§ TASK ITEM
Scan the records below for the word "developer" and give only the number of lines that hold it.
── INPUT DATA ──
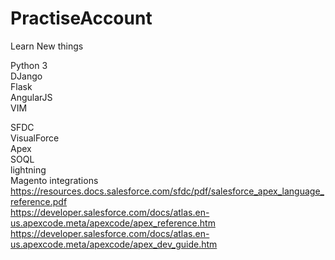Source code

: # PractiseAccount
Learn New things

Python 3<br>
DJango<br>
Flask<br>
AngularJS<br>
VIM<br>

SFDC<br>
	VisualForce<br>
	Apex<br>
	SOQL<br>
	lightning<br>
	Magento integrations<br>
https://resources.docs.salesforce.com/sfdc/pdf/salesforce_apex_language_reference.pdf <br>
https://developer.salesforce.com/docs/atlas.en-us.apexcode.meta/apexcode/apex_reference.htm<br>
https://developer.salesforce.com/docs/atlas.en-us.apexcode.meta/apexcode/apex_dev_guide.htm<br>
───
§ PROBLEM SOLUTION
2